Problem details: Return the whole of the data exactly.

··· Supplied material ···

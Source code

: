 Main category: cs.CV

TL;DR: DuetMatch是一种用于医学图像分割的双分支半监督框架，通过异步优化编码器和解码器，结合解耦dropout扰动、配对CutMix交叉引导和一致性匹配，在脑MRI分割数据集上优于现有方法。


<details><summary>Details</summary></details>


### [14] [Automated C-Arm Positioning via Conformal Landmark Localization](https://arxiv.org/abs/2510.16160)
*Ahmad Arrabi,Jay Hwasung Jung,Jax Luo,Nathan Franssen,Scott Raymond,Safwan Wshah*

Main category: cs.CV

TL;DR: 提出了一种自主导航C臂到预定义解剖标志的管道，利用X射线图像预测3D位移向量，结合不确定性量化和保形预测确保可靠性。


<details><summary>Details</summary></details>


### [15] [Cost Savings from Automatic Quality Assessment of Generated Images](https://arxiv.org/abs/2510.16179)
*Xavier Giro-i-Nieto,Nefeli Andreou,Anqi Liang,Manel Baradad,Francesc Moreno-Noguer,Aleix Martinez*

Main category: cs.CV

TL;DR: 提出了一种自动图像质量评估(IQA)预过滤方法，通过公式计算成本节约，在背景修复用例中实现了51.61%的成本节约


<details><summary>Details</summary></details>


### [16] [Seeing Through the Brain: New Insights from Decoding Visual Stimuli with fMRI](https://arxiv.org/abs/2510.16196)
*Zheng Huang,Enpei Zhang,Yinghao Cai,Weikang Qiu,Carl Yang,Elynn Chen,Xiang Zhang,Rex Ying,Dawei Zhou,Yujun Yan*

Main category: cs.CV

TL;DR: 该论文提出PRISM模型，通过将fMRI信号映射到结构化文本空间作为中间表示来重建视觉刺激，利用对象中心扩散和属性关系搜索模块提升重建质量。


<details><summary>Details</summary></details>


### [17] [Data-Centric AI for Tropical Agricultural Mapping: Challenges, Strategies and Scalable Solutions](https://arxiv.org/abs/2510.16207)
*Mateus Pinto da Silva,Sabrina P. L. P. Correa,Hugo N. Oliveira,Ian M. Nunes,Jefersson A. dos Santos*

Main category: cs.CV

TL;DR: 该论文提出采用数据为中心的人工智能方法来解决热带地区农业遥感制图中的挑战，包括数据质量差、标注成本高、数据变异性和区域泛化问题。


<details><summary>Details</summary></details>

···

Answer:
Source code

: Main category: cs.CV

TL;DR: DuetMatch是一种用于医学图像分割的双分支半监督框架，通过异步优化编码器和解码器，结合解耦dropout扰动、配对CutMix交叉引导和一致性匹配，在脑MRI分割数据集上优于现有方法。


<details><summary>Details</summary></details>


### [14] [Automated C-Arm Positioning via Conformal Landmark Localization](https://arxiv.org/abs/2510.16160)
*Ahmad Arrabi,Jay Hwasung Jung,Jax Luo,Nathan Franssen,Scott Raymond,Safwan Wshah*

Main category: cs.CV

TL;DR: 提出了一种自主导航C臂到预定义解剖标志的管道，利用X射线图像预测3D位移向量，结合不确定性量化和保形预测确保可靠性。


<details><summary>Details</summary></details>


### [15] [Cost Savings from Automatic Quality Assessment of Generated Images](https://arxiv.org/abs/2510.16179)
*Xavier Giro-i-Nieto,Nefeli Andreou,Anqi Liang,Manel Baradad,Francesc Moreno-Noguer,Aleix Martinez*

Main category: cs.CV

TL;DR: 提出了一种自动图像质量评估(IQA)预过滤方法，通过公式计算成本节约，在背景修复用例中实现了51.61%的成本节约


<details><summary>Details</summary></details>


### [16] [Seeing Through the Brain: New Insights from Decoding Visual Stimuli with fMRI](https://arxiv.org/abs/2510.16196)
*Zheng Huang,Enpei Zhang,Yinghao Cai,Weikang Qiu,Carl Yang,Elynn Chen,Xiang Zhang,Rex Ying,Dawei Zhou,Yujun Yan*

Main category: cs.CV

TL;DR: 该论文提出PRISM模型，通过将fMRI信号映射到结构化文本空间作为中间表示来重建视觉刺激，利用对象中心扩散和属性关系搜索模块提升重建质量。


<details><summary>Details</summary></details>


### [17] [Data-Centric AI for Tropical Agricultural Mapping: Challenges, Strategies and Scalable Solutions](https://arxiv.org/abs/2510.16207)
*Mateus Pinto da Silva,Sabrina P. L. P. Correa,Hugo N. Oliveira,Ian M. Nunes,Jefersson A. dos Santos*

Main category: cs.CV

TL;DR: 该论文提出采用数据为中心的人工智能方法来解决热带地区农业遥感制图中的挑战，包括数据质量差、标注成本高、数据变异性和区域泛化问题。


<details><summary>Details</summary></details>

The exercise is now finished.